• EXERCISE DESCRIPTION
Look below for the line with "- Single regression trees", and from there restate every line word for word until the entries end.

• RECORDS FOR THE TASK
+--
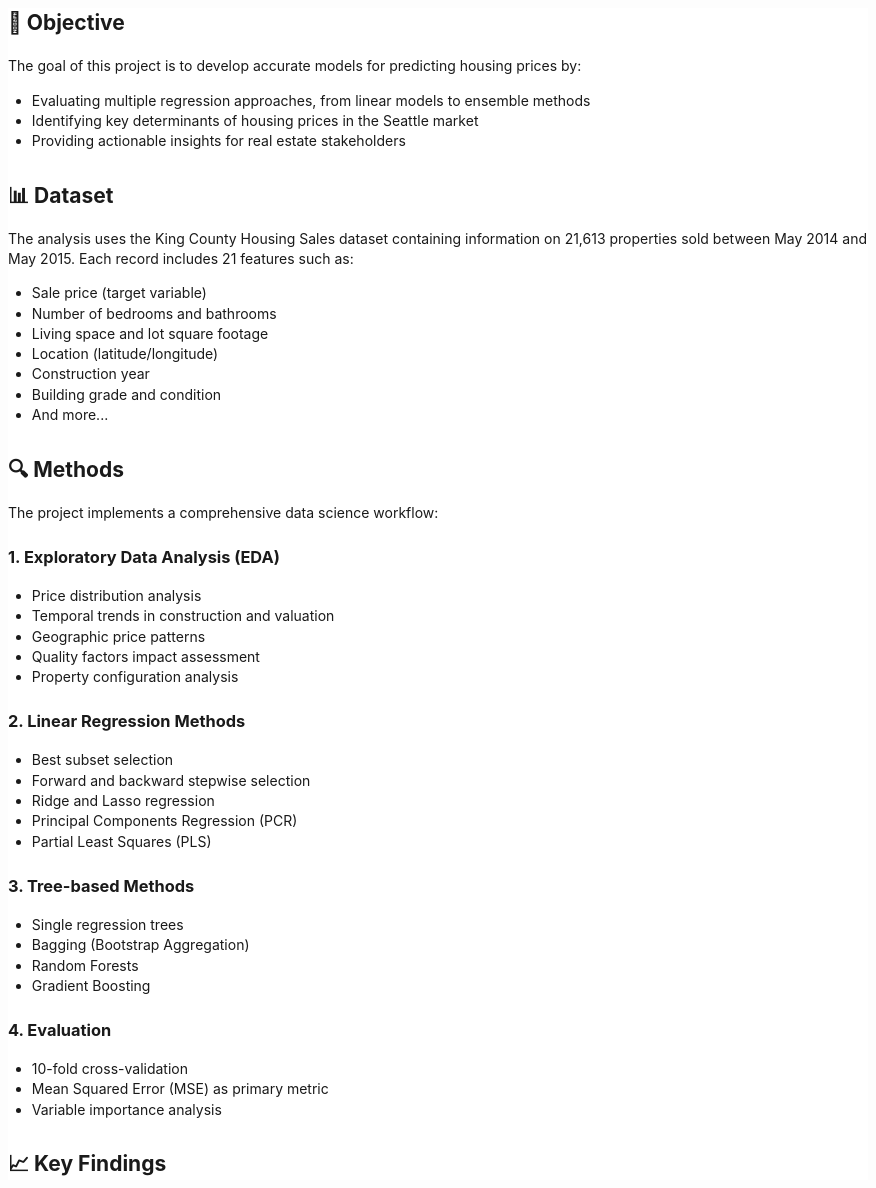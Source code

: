 ## 🎯 Objective

The goal of this project is to develop accurate models for predicting housing prices by:
- Evaluating multiple regression approaches, from linear models to ensemble methods
- Identifying key determinants of housing prices in the Seattle market
- Providing actionable insights for real estate stakeholders

## 📊 Dataset

The analysis uses the King County Housing Sales dataset containing information on 21,613 properties sold between May 2014 and May 2015. Each record includes 21 features such as:

- Sale price (target variable)
- Number of bedrooms and bathrooms
- Living space and lot square footage
- Location (latitude/longitude)
- Construction year
- Building grade and condition
- And more...

## 🔍 Methods

The project implements a comprehensive data science workflow:

### 1. Exploratory Data Analysis (EDA)
- Price distribution analysis
- Temporal trends in construction and valuation
- Geographic price patterns
- Quality factors impact assessment
- Property configuration analysis

### 2. Linear Regression Methods
- Best subset selection
- Forward and backward stepwise selection
- Ridge and Lasso regression
- Principal Components Regression (PCR)
- Partial Least Squares (PLS)

### 3. Tree-based Methods
- Single regression trees
- Bagging (Bootstrap Aggregation)
- Random Forests
- Gradient Boosting

### 4. Evaluation
- 10-fold cross-validation
- Mean Squared Error (MSE) as primary metric
- Variable importance analysis

## 📈 Key Findings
+--
• OUTPUT
- Single regression trees
- Bagging (Bootstrap Aggregation)
- Random Forests
- Gradient Boosting

### 4. Evaluation
- 10-fold cross-validation
- Mean Squared Error (MSE) as primary metric
- Variable importance analysis

## 📈 Key Findings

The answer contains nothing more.